Nearly six decades later, that framework remains in place, but the landscape around it has shifted significantly. 2025 has brought meaningful changes to several of the mechanisms that actually protect historic resources on the ground — and meaningful threats to others. For anyone engaged in preservation work in the American South, understanding these developments is essential.

"Being listed on the National Register of Historic Places does not, by itself, prevent a private owner from tearing a building down. The real protection lies in the tools layered on top of and around the federal framework." — SHPS Staff

The Foundation: NHPA and the National Register

The NHPA established three primary mechanisms for federal engagement with historic preservation. First, it created the National Register of Historic Places — the official list of properties determined to be significant in American history, architecture, archaeology, engineering, or culture.

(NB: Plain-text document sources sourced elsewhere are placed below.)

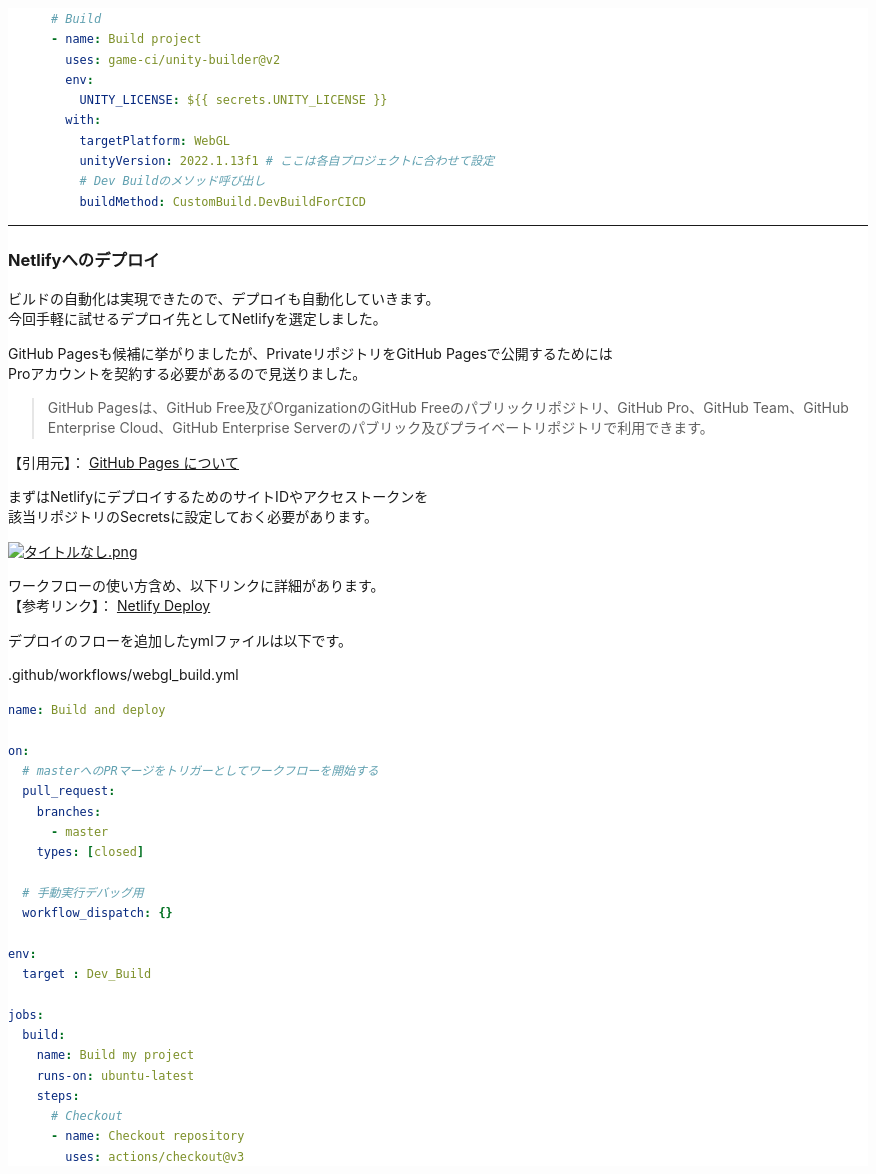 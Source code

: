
 ```yml
      # Build
      - name: Build project
        uses: game-ci/unity-builder@v2
        env:
          UNITY_LICENSE: ${{ secrets.UNITY_LICENSE }}
        with:
          targetPlatform: WebGL
          unityVersion: 2022.1.13f1 # ここは各自プロジェクトに合わせて設定
          # Dev Buildのメソッド呼び出し
          buildMethod: CustomBuild.DevBuildForCICD
```

---

### Netlifyへのデプロイ

ビルドの自動化は実現できたので、デプロイも自動化していきます。  
今回手軽に試せるデプロイ先としてNetlifyを選定しました。

GitHub Pagesも候補に挙がりましたが、PrivateリポジトリをGitHub Pagesで公開するためには  
Proアカウントを契約する必要があるので見送りました。

> GitHub Pagesは、GitHub Free及びOrganizationのGitHub Freeのパブリックリポジトリ、GitHub Pro、GitHub Team、GitHub Enterprise Cloud、GitHub Enterprise Serverのパブリック及びプライベートリポジトリで利用できます。

【引用元】： [GitHub Pages について](https://docs.github.com/ja/pages/getting-started-with-github-pages/about-github-pages)

まずはNetlifyにデプロイするためのサイトIDやアクセストークンを  
該当リポジトリのSecretsに設定しておく必要があります。

[![タイトルなし.png](https://qiita-image-store.s3.ap-northeast-1.amazonaws.com/0/244071/90af8cbe-bfc3-6e08-bdb3-e0229e97100e.png)](https://qiita-user-contents.imgix.net/https%3A%2F%2Fqiita-image-store.s3.ap-northeast-1.amazonaws.com%2F0%2F244071%2F90af8cbe-bfc3-6e08-bdb3-e0229e97100e.png?ixlib=rb-4.0.0&auto=format&gif-q=60&q=75&s=e1619f3514590b8c4254efa11ae2801a)

ワークフローの使い方含め、以下リンクに詳細があります。  
【参考リンク】： [Netlify Deploy](https://github.com/marketplace/actions/netlify-deploy)

デプロイのフローを追加したymlファイルは以下です。

.github/workflows/webgl\_build.yml

```yml
name: Build and deploy

on:
  # masterへのPRマージをトリガーとしてワークフローを開始する
  pull_request:
    branches:
      - master
    types: [closed]

  # 手動実行デバッグ用
  workflow_dispatch: {}
  
env:
  target : Dev_Build

jobs:
  build:
    name: Build my project
    runs-on: ubuntu-latest
    steps:
      # Checkout
      - name: Checkout repository
        uses: actions/checkout@v3

```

Listing on the National Register confers recognition, makes properties eligible for certain federal programs, and — crucially — triggers the Section 106 review process when federal undertakings are involved.

Second, it created the network of State Historic Preservation Offices (SHPOs), which administer National Register nominations, certify rehabilitation projects for the Historic Tax Credit program, and serve as the primary interlocutors between the federal government and preservation interests at the state level.

Third, it established the Advisory Council on Historic Preservation (ACHP), an independent federal agency that oversees the Section 106 process and advises the President and Congress on preservation matters.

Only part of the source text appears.